GEHIRNAKTIVITÄT BEI REANIMATIONEN

ForscherInnen sind weltweit einem uralten Rätsel auf der Spur: Was passiert im Gehirn, wenn das Herz still steht? Wiener MedizinerInnen arbeiten mithilfe des
Wissenschaftsfonds FWF an einer internationalen Studie mit, die Gedächtnisprozesse bei Herzstillstand untersucht.

Wie lernen wir Sprachen, wie entstehen Gefühle und was passiert, wenn wir schlafen?
Auf viele dieser hoch komplexen Fragen hat die Hirnforschung mithilfe
moderner Methoden heute Antworten parat.

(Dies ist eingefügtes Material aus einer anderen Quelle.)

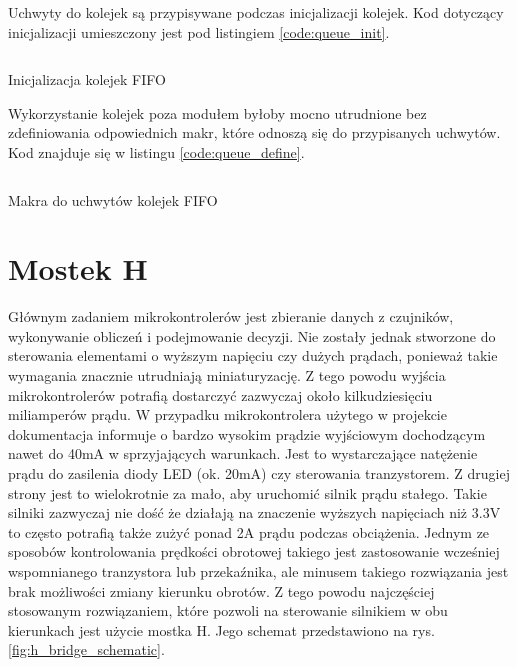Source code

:             Uchwyty do kolejek są przypisywane podczas inicjalizacji kolejek. Kod dotyczący inicjalizacji umieszczony jest pod listingiem \ref{code:queue_init}.
            
             \begin{kod}
              \inputminted[firstline=235, lastline=242]{cpp}{esp/listings/task_mngm.cpp}
              \caption{Inicjalizacja kolejek FIFO}
              \label{code:queue_init}
              \vspace{1em}
            \end{kod}          
            
            Wykorzystanie kolejek poza modułem byłoby mocno utrudnione bez zdefiniowania odpowiednich makr, które odnoszą się do przypisanych uchwytów. Kod znajduje się w listingu \ref{code:queue_define}.
            
             \begin{kod}
              \inputminted[firstline=63, lastline=71]{cpp}{esp/listings/task_mngm.hpp}
              \caption{Makra do uchwytów kolejek FIFO}
              \label{code:queue_define}
              \vspace{2em}
            \end{kod} 
            
            
        \section{Mostek H}
            Głównym zadaniem mikrokontrolerów jest zbieranie danych z czujników, wykonywanie obliczeń i podejmowanie decyzji. Nie zostały jednak stworzone do sterowania elementami o wyższym napięciu czy dużych prądach, ponieważ takie wymagania znacznie utrudniają miniaturyzację. Z tego powodu wyjścia mikrokontrolerów potrafią dostarczyć zazwyczaj około kilkudziesięciu miliamperów prądu. W przypadku mikrokontrolera użytego w projekcie dokumentacja \cite{esp32} informuje o bardzo wysokim prądzie wyjściowym dochodzącym nawet do 40mA w sprzyjających warunkach. Jest to wystarczające natężenie prądu do zasilenia diody LED (ok. 20mA) czy sterowania tranzystorem. Z drugiej strony jest to wielokrotnie za mało, aby uruchomić silnik prądu stałego. Takie silniki zazwyczaj nie dość że działają na znaczenie wyższych napięciach niż 3.3V to często potrafią także zużyć ponad 2A prądu podczas obciążenia. Jednym ze sposobów kontrolowania prędkości obrotowej takiego jest zastosowanie wcześniej wspomnianego tranzystora lub przekaźnika, ale minusem takiego rozwiązania jest brak możliwości zmiany kierunku obrotów. Z tego powodu najczęściej stosowanym rozwiązaniem, które pozwoli na sterowanie silnikiem w obu kierunkach jest użycie mostka H. Jego schemat przedstawiono na rys. \ref{fig:h_bridge_schematic}.
            
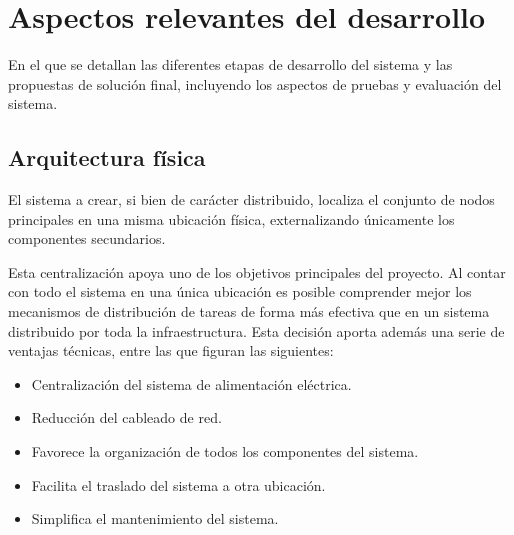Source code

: \chapter{Aspectos relevantes del desarrollo}

\begin{cabstract}
En el que se detallan las diferentes etapas de desarrollo del sistema y las propuestas de solución final, incluyendo los aspectos de pruebas y evaluación del sistema. 
\end{cabstract}

\section{Arquitectura física}

El sistema a crear, si bien de carácter distribuido, localiza el conjunto de nodos principales en una misma ubicación física, externalizando únicamente los componentes secundarios.

Esta centralización apoya uno de los objetivos principales del proyecto. Al contar con todo el sistema en una única ubicación es posible comprender mejor los mecanismos de distribución de tareas de forma más efectiva que en un sistema distribuido por toda la infraestructura. Esta decisión aporta además una serie de ventajas técnicas, entre las que figuran las siguientes:

\begin{itemize}
\item Centralización del sistema de alimentación eléctrica.
\item Reducción del cableado de red.
\item Favorece la organización de todos los componentes del sistema.
\item Facilita el traslado del sistema a otra ubicación.
\item Simplifica el mantenimiento del sistema.
\end{itemize}

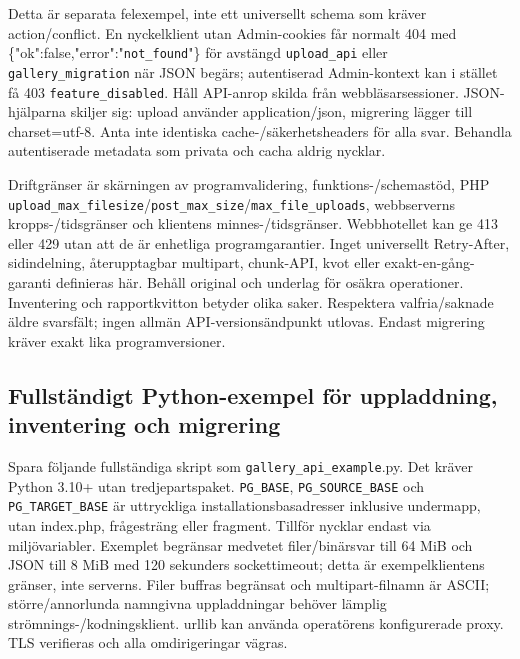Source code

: \documentclass[11pt,a4paper]{article}
\newcommand{\codeword}[1]{\nolinkurl{#1}}
\begin{document}
Detta är separata felexempel, inte ett universellt schema som kräver action/conflict. En
nyckelklient utan Admin-cookies får normalt 404 med
\{"ok":false,"error":"\codeword{not_found}"\} för avstängd \codeword{upload_api} eller
\codeword{gallery_migration} när JSON begärs; autentiserad Admin-kontext kan i stället få
403 \codeword{feature_disabled}. Håll API-anrop skilda från webbläsarsessioner.
JSON-hjälparna skiljer sig: upload använder application/json, migrering lägger till
charset=utf-8. Anta inte identiska cache-/säkerhetsheaders för alla svar. Behandla
autentiserade metadata som privata och cacha aldrig nycklar.

Driftgränser är skärningen av programvalidering, funktions-/schemastöd, PHP
\codeword{upload_max_filesize}/\codeword{post_max_size}/\codeword{max_file_uploads},
webbserverns kropps-/tidsgränser och klientens minnes-/tidsgränser. Webbhotellet kan ge 413
eller 429 utan att de är enhetliga programgarantier. Inget universellt Retry-After,
sidindelning, återupptagbar multipart, chunk-API, kvot eller exakt-en-gång-garanti
definieras här. Behåll original och underlag för osäkra operationer. Inventering och
rapportkvitton betyder olika saker. Respektera valfria/saknade äldre svarsfält; ingen allmän
API-versionsändpunkt utlovas. Endast migrering kräver exakt lika programversioner.

\subsection{\texorpdfstring{Fullständigt Python-exempel för uppladdning, inventering och migrering}{Fullständigt Python-exempel för uppladdning, inventering och migrering}}

\label{api352:complete-client}

Spara följande fullständiga skript som \codeword{gallery_api_example}.py. Det kräver Python
3.10+ utan tredjepartspaket. \codeword{PG_BASE}, \codeword{PG_SOURCE_BASE} och
\codeword{PG_TARGET_BASE} är uttryckliga installationsbasadresser inklusive undermapp, utan
index.php, frågesträng eller fragment. Tillför nycklar endast via miljövariabler. Exemplet
begränsar medvetet filer/binärsvar till 64 MiB och JSON till 8 MiB med 120 sekunders
sockettimeout; detta är exempelklientens gränser, inte serverns. Filer buffras begränsat och
multipart-filnamn är ASCII; större/annorlunda namngivna uppladdningar behöver lämplig
strömnings-/kodningsklient. urllib kan använda operatörens konfigurerade proxy. TLS
verifieras och alla omdirigeringar vägras.
\end{document}
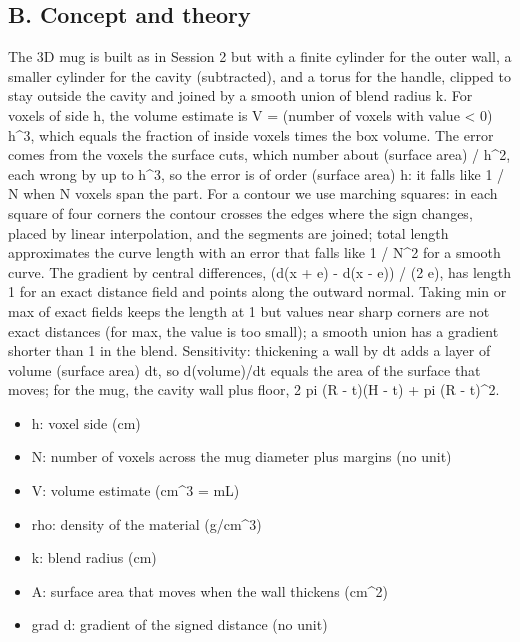 \documentclass[11pt,a4paper]{article}
\begin{document}
\subsection*{B. Concept and theory}
The 3D mug is built as in Session 2 but with a finite cylinder for the outer wall, a smaller cylinder for the cavity (subtracted), and a torus for the handle, clipped to stay outside the cavity and joined by a smooth union of blend radius k. For voxels of side h, the volume estimate is V = (number of voxels with value \textless{} 0) h\textasciicircum{}3, which equals the fraction of inside voxels times the box volume. The error comes from the voxels the surface cuts, which number about (surface area) / h\textasciicircum{}2, each wrong by up to h\textasciicircum{}3, so the error is of order (surface area) h: it falls like 1 / N when N voxels span the part. For a contour we use marching squares: in each square of four corners the contour crosses the edges where the sign changes, placed by linear interpolation, and the segments are joined; total length approximates the curve length with an error that falls like 1 / N\textasciicircum{}2 for a smooth curve. The gradient by central differences, (d(x + e) - d(x - e)) / (2 e), has length 1 for an exact distance field and points along the outward normal. Taking min or max of exact fields keeps the length at 1 but values near sharp corners are not exact distances (for max, the value is too small); a smooth union has a gradient shorter than 1 in the blend. Sensitivity: thickening a wall by dt adds a layer of volume (surface area) dt, so d(volume)/dt equals the area of the surface that moves; for the mug, the cavity wall plus floor, 2 pi (R - t)(H - t) + pi (R - t)\textasciicircum{}2.

\begin{itemize}[nosep]
\item h: voxel side (cm)
\item N: number of voxels across the mug diameter plus margins (no unit)
\item V: volume estimate (cm\textasciicircum{}3 = mL)
\item rho: density of the material (g/cm\textasciicircum{}3)
\item k: blend radius (cm)
\item A: surface area that moves when the wall thickens (cm\textasciicircum{}2)
\item grad d: gradient of the signed distance (no unit)
\end{itemize}
\end{document}
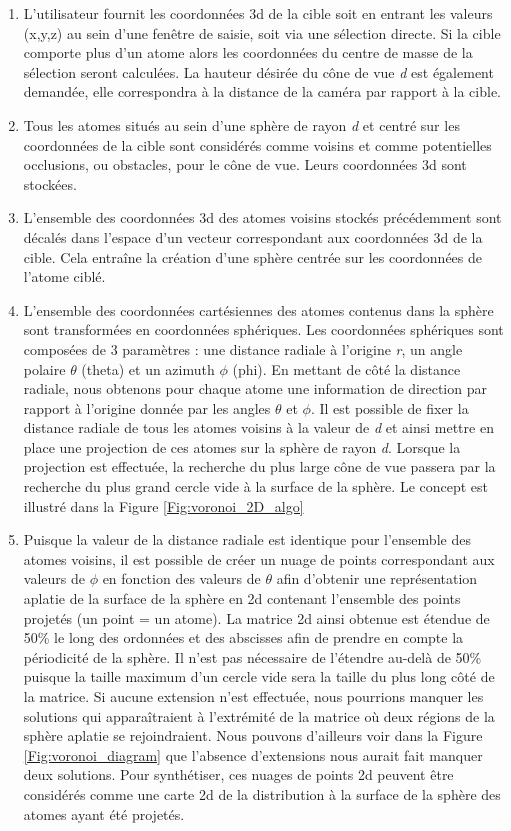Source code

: \begin{enumerate}
	\item L'utilisateur fournit les coordonnées 3d de la cible soit en entrant les valeurs (x,y,z) au sein d'une fenêtre de saisie, soit via une sélection directe. Si la cible comporte plus d'un atome alors les coordonnées du centre de masse de la sélection seront calculées. La hauteur désirée du cône de vue \textit{d} est également demandée, elle correspondra à la distance de la caméra par rapport à la cible.
	\item Tous les atomes situés au sein d'une sphère de rayon \textit{d} et centré sur les coordonnées de la cible sont considérés comme voisins et comme potentielles occlusions, ou obstacles, pour le cône de vue. Leurs coordonnées 3d sont stockées.
	\item L'ensemble des coordonnées 3d des atomes voisins stockés précédemment sont décalés dans l'espace d'un vecteur correspondant aux coordonnées 3d de la cible. Cela entraîne la création d'une sphère centrée sur les coordonnées de l'atome ciblé.
	\item L'ensemble des coordonnées cartésiennes des atomes contenus dans la sphère sont transformées en coordonnées sphériques. Les coordonnées sphériques sont composées de 3 paramètres : une distance radiale à l'origine \textit{r}, un angle polaire $\theta$ (theta) et un azimuth $\phi$ (phi). En mettant de côté la distance radiale, nous obtenons pour chaque atome une information de direction par rapport à l'origine donnée par les angles $\theta$ et $\phi$. Il est possible de fixer la distance radiale de tous les atomes voisins à la valeur de \textit{d} et ainsi mettre en place une projection de ces atomes sur la sphère de rayon \textit{d}. Lorsque la projection est effectuée, la recherche du plus large cône de vue passera par la recherche du plus grand cercle vide à la surface de la sphère. Le concept est illustré dans la Figure \ref{Fig:voronoi_2D_algo}
	\item Puisque la valeur de la distance radiale est identique pour l'ensemble des atomes voisins, il est possible de créer un nuage de points correspondant aux valeurs de $\phi$ en fonction des valeurs de $\theta$ afin d'obtenir une représentation aplatie de la surface de la sphère en 2d contenant l'ensemble des points projetés (un point = un atome). La matrice 2d ainsi obtenue est étendue de 50\% le long des ordonnées et des abscisses afin de prendre en compte la périodicité de la sphère. Il n'est pas nécessaire de l'étendre au-delà de 50\% puisque la taille maximum d'un cercle vide sera la taille du plus long côté de la matrice. Si aucune extension n'est effectuée, nous pourrions manquer les solutions qui apparaîtraient à l'extrémité de la matrice où deux régions de la sphère aplatie se rejoindraient. Nous pouvons d'ailleurs voir dans la Figure \ref{Fig:voronoi_diagram} que l'absence d'extensions nous aurait fait manquer deux solutions. Pour synthétiser, ces nuages de points 2d peuvent être considérés comme une carte 2d de la distribution à la surface de la sphère des atomes ayant été projetés.

\end{enumerate}
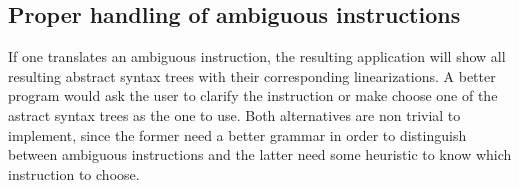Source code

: \subsection{Proper handling of ambiguous instructions}
If one translates an ambiguous instruction, the resulting application will show all resulting abstract syntax trees with their corresponding linearizations. A better program would ask the user to clarify the instruction or make choose one of the astract syntax trees as the one to use. Both alternatives are non trivial to implement, since the former need a better grammar in order to distinguish between ambiguous instructions and the latter need some heuristic to know which instruction to choose.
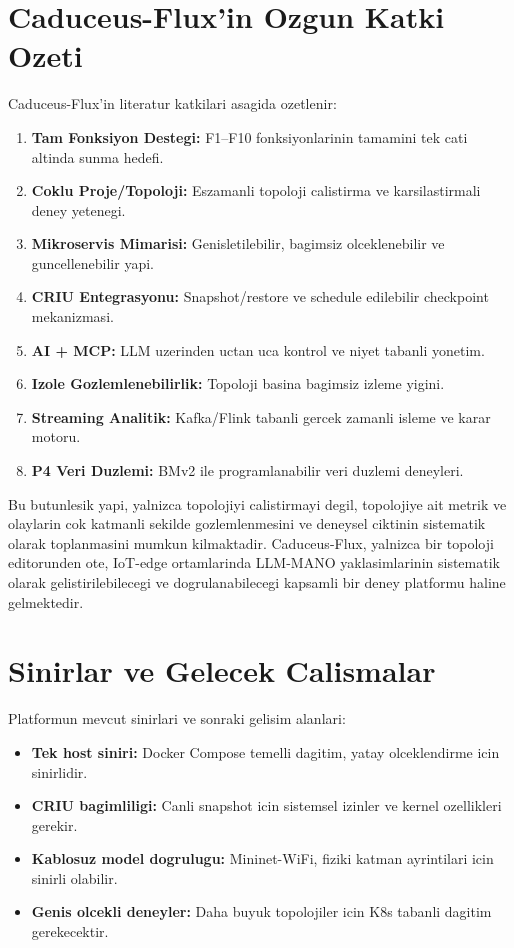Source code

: \documentclass[conference]{IEEEtran}
\begin{document}
\section{Caduceus-Flux'in Ozgun Katki Ozeti}
Caduceus-Flux'in literatur katkilari asagida ozetlenir:
\begin{enumerate}
\item \textbf{Tam Fonksiyon Destegi:} F1--F10 fonksiyonlarinin tamamini tek cati altinda sunma hedefi.
\item \textbf{Coklu Proje/Topoloji:} Eszamanli topoloji calistirma ve karsilastirmali deney yetenegi.
\item \textbf{Mikroservis Mimarisi:} Genisletilebilir, bagimsiz olceklenebilir ve guncellenebilir yapi.
\item \textbf{CRIU Entegrasyonu:} Snapshot/restore ve schedule edilebilir checkpoint mekanizmasi.
\item \textbf{AI + MCP:} LLM uzerinden uctan uca kontrol ve niyet tabanli yonetim.
\item \textbf{Izole Gozlemlenebilirlik:} Topoloji basina bagimsiz izleme yigini.
\item \textbf{Streaming Analitik:} Kafka/Flink tabanli gercek zamanli isleme ve karar motoru.
\item \textbf{P4 Veri Duzlemi:} BMv2 ile programlanabilir veri duzlemi deneyleri.
\end{enumerate}

Bu butunlesik yapi, yalnizca topolojiyi calistirmayi degil, topolojiye ait metrik ve olaylarin cok katmanli sekilde gozlemlenmesini ve deneysel ciktinin sistematik olarak toplanmasini mumkun kilmaktadir. Caduceus-Flux, yalnizca bir topoloji editorunden ote, IoT-edge ortamlarinda LLM-MANO yaklasimlarinin sistematik olarak gelistirilebilecegi ve dogrulanabilecegi kapsamli bir deney platformu haline gelmektedir.

\section{Sinirlar ve Gelecek Calismalar}
Platformun mevcut sinirlari ve sonraki gelisim alanlari:
\begin{itemize}
\item \textbf{Tek host siniri:} Docker Compose temelli dagitim, yatay olceklendirme icin sinirlidir.
\item \textbf{CRIU bagimliligi:} Canli snapshot icin sistemsel izinler ve kernel ozellikleri gerekir.
\item \textbf{Kablosuz model dogrulugu:} Mininet-WiFi, fiziki katman ayrintilari icin sinirli olabilir.
\item \textbf{Genis olcekli deneyler:} Daha buyuk topolojiler icin K8s tabanli dagitim gerekecektir.
\end{itemize}
\end{document}
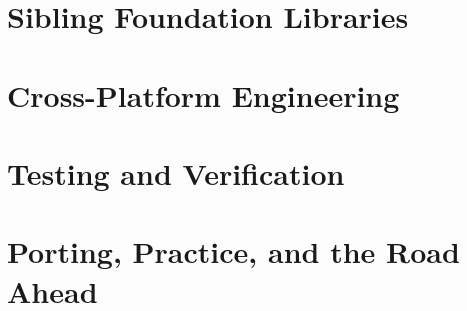 \documentclass[11pt,twoside,openright]{book}
\begin{document}
\part{Sibling Foundation Libraries}
\label{part:sibling-libraries}



\part{Cross-Platform Engineering}
\label{part:cross-platform}








\part{Testing and Verification}
\label{part:testing-verification}







\part{Porting, Practice, and the Road Ahead}
\label{part:porting-practice}







\appendix










\backmatter
{\footnotesize\printindex}
\end{document}
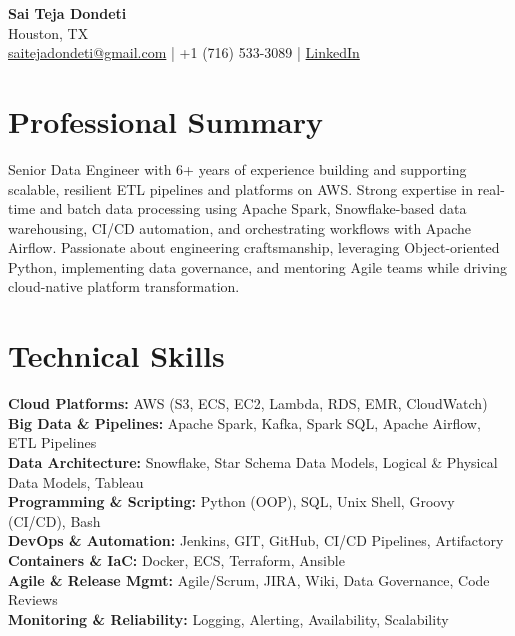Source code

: \documentclass[10pt]{article}
\begin{document}
\begin{center}
    {\LARGE \textbf{Sai Teja Dondeti}} \\
    \vspace{2pt}
    Houston, TX \\
    \href{mailto:saitejadondeti@gmail.com}{saitejadondeti@gmail.com} \;|\;
    +1 (716) 533-3089 \;|\;
    \href{https://www.linkedin.com/in/sai-teja-dondeti/}{LinkedIn}
\end{center}

\section*{Professional Summary}
Senior Data Engineer with 6+ years of experience building and supporting scalable, resilient ETL pipelines and platforms on AWS. Strong expertise in real-time and batch data processing using Apache Spark, Snowflake-based data warehousing, CI/CD automation, and orchestrating workflows with Apache Airflow. Passionate about engineering craftsmanship, leveraging Object-oriented Python, implementing data governance, and mentoring Agile teams while driving cloud-native platform transformation.

\section*{Technical Skills}

\textbf{Cloud Platforms:} AWS (S3, ECS, EC2, Lambda, RDS, EMR, CloudWatch) \\
\textbf{Big Data \& Pipelines:} Apache Spark, Kafka, Spark SQL, Apache Airflow, ETL Pipelines \\
\textbf{Data Architecture:} Snowflake, Star Schema Data Models, Logical \& Physical Data Models, Tableau \\
\textbf{Programming \& Scripting:} Python (OOP), SQL, Unix Shell, Groovy (CI/CD), Bash \\
\textbf{DevOps \& Automation:} Jenkins, GIT, GitHub, CI/CD Pipelines, Artifactory \\
\textbf{Containers \& IaC:} Docker, ECS, Terraform, Ansible \\
\textbf{Agile \& Release Mgmt:} Agile/Scrum, JIRA, Wiki, Data Governance, Code Reviews \\
\textbf{Monitoring \& Reliability:} Logging, Alerting, Availability, Scalability
\end{document}
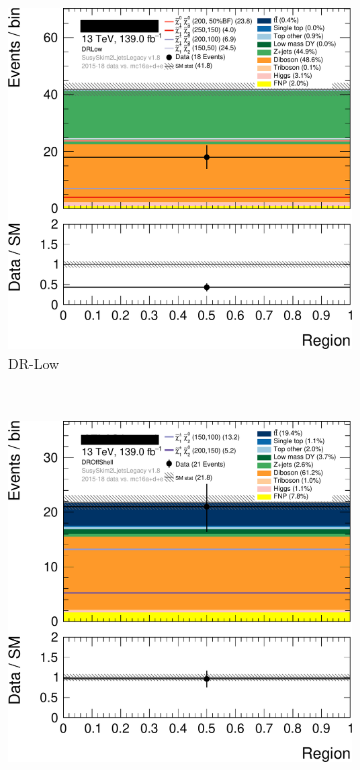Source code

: \begin{figure}[tp]
\begin{subfigure}{0.495\textwidth}
\includegraphics[width=\textwidth]{figures/2ljets_disco_plot_DRLow.png}
\caption{DR-Low}
\end{subfigure}
\\[0.5em]
\begin{subfigure}{0.495\textwidth}
\centering
\includegraphics[width=\textwidth]{figures/2ljets_disco_plot_DROffShell.png}

\end{subfigure}
\end{figure}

Die ForscherInnen können die
Funktionsweise des Gehirns immer besser erklären und damit wichtige
Therapiefortschritte bei neurologischen Erkrankungen wie
Schlafstörungen, Migräne, Schlaganfall oder Demenz erzielen. Und dennoch
bleibt vieles offen und manches auch umstritten, wenn es um kognitive
Fähigkeiten und damit verbunden schwer fassbare Begriffe wie
Wahrnehmung, Bewusstsein oder Geist geht.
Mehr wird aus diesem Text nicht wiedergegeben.